WORK REQUIRED
Please write out word for word the opening lines of the material, including the line with "##### 3\.5\.1 Prioriteiten" as the last.

RECORD EXTRACTS

┌────────

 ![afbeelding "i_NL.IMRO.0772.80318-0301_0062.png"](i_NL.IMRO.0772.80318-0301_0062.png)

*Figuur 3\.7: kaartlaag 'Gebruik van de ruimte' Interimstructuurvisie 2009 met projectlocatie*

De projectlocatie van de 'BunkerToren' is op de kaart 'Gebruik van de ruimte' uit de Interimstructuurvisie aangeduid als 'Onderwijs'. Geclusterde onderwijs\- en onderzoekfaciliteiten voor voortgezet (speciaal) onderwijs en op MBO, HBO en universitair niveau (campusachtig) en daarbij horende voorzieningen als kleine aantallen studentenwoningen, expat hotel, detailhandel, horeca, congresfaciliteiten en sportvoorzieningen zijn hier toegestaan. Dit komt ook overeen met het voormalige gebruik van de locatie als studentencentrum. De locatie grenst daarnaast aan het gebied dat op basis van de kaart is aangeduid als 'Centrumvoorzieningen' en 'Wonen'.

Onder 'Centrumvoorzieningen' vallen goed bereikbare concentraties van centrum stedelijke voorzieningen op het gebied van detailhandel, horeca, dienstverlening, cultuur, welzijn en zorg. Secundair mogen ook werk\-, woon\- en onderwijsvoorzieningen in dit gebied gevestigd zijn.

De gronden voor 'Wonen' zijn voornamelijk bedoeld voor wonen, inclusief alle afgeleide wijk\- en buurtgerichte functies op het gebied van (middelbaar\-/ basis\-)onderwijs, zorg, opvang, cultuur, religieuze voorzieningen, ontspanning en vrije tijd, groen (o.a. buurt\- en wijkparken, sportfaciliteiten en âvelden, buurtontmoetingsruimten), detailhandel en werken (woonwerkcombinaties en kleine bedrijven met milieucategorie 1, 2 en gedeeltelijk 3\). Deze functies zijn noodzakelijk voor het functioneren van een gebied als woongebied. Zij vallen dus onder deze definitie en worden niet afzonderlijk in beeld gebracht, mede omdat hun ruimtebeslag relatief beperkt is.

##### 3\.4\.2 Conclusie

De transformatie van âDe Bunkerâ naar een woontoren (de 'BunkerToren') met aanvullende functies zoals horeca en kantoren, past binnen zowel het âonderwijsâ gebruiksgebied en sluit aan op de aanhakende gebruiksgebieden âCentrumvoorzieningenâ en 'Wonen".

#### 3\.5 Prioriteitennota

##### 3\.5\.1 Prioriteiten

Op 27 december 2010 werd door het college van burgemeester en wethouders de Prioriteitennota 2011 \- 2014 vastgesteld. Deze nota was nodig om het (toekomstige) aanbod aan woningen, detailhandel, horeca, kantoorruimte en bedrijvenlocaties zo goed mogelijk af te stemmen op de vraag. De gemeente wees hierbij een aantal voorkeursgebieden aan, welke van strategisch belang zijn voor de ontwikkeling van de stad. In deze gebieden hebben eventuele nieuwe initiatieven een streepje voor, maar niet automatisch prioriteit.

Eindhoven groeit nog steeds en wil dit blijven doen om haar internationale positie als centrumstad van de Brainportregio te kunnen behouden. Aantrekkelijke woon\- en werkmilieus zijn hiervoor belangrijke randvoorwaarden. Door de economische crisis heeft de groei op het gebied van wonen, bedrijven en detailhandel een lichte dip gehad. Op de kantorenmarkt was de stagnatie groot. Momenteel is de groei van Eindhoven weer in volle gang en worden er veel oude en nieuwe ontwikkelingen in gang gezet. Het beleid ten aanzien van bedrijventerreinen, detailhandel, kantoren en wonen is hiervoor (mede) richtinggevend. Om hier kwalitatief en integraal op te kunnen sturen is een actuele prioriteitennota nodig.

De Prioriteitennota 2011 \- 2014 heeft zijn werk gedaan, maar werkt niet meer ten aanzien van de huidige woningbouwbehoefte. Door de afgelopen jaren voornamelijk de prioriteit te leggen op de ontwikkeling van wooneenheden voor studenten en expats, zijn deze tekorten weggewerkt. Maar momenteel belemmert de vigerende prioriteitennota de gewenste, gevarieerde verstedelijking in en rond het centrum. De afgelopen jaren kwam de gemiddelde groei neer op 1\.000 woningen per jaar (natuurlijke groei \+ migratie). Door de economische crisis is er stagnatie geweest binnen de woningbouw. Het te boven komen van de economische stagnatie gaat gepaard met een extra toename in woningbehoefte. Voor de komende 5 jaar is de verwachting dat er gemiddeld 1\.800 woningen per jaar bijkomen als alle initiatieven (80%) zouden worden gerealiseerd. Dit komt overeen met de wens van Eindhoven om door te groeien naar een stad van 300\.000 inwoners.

└────────

YOUR RESPONSE
 ![afbeelding "i_NL.IMRO.0772.80318-0301_0062.png"](i_NL.IMRO.0772.80318-0301_0062.png)

*Figuur 3\.7: kaartlaag 'Gebruik van de ruimte' Interimstructuurvisie 2009 met projectlocatie*

De projectlocatie van de 'BunkerToren' is op de kaart 'Gebruik van de ruimte' uit de Interimstructuurvisie aangeduid als 'Onderwijs'. Geclusterde onderwijs\- en onderzoekfaciliteiten voor voortgezet (speciaal) onderwijs en op MBO, HBO en universitair niveau (campusachtig) en daarbij horende voorzieningen als kleine aantallen studentenwoningen, expat hotel, detailhandel, horeca, congresfaciliteiten en sportvoorzieningen zijn hier toegestaan. Dit komt ook overeen met het voormalige gebruik van de locatie als studentencentrum. De locatie grenst daarnaast aan het gebied dat op basis van de kaart is aangeduid als 'Centrumvoorzieningen' en 'Wonen'.

Onder 'Centrumvoorzieningen' vallen goed bereikbare concentraties van centrum stedelijke voorzieningen op het gebied van detailhandel, horeca, dienstverlening, cultuur, welzijn en zorg. Secundair mogen ook werk\-, woon\- en onderwijsvoorzieningen in dit gebied gevestigd zijn.

De gronden voor 'Wonen' zijn voornamelijk bedoeld voor wonen, inclusief alle afgeleide wijk\- en buurtgerichte functies op het gebied van (middelbaar\-/ basis\-)onderwijs, zorg, opvang, cultuur, religieuze voorzieningen, ontspanning en vrije tijd, groen (o.a. buurt\- en wijkparken, sportfaciliteiten en âvelden, buurtontmoetingsruimten), detailhandel en werken (woonwerkcombinaties en kleine bedrijven met milieucategorie 1, 2 en gedeeltelijk 3\). Deze functies zijn noodzakelijk voor het functioneren van een gebied als woongebied. Zij vallen dus onder deze definitie en worden niet afzonderlijk in beeld gebracht, mede omdat hun ruimtebeslag relatief beperkt is.

##### 3\.4\.2 Conclusie

De transformatie van âDe Bunkerâ naar een woontoren (de 'BunkerToren') met aanvullende functies zoals horeca en kantoren, past binnen zowel het âonderwijsâ gebruiksgebied en sluit aan op de aanhakende gebruiksgebieden âCentrumvoorzieningenâ en 'Wonen".

#### 3\.5 Prioriteitennota

##### 3\.5\.1 Prioriteiten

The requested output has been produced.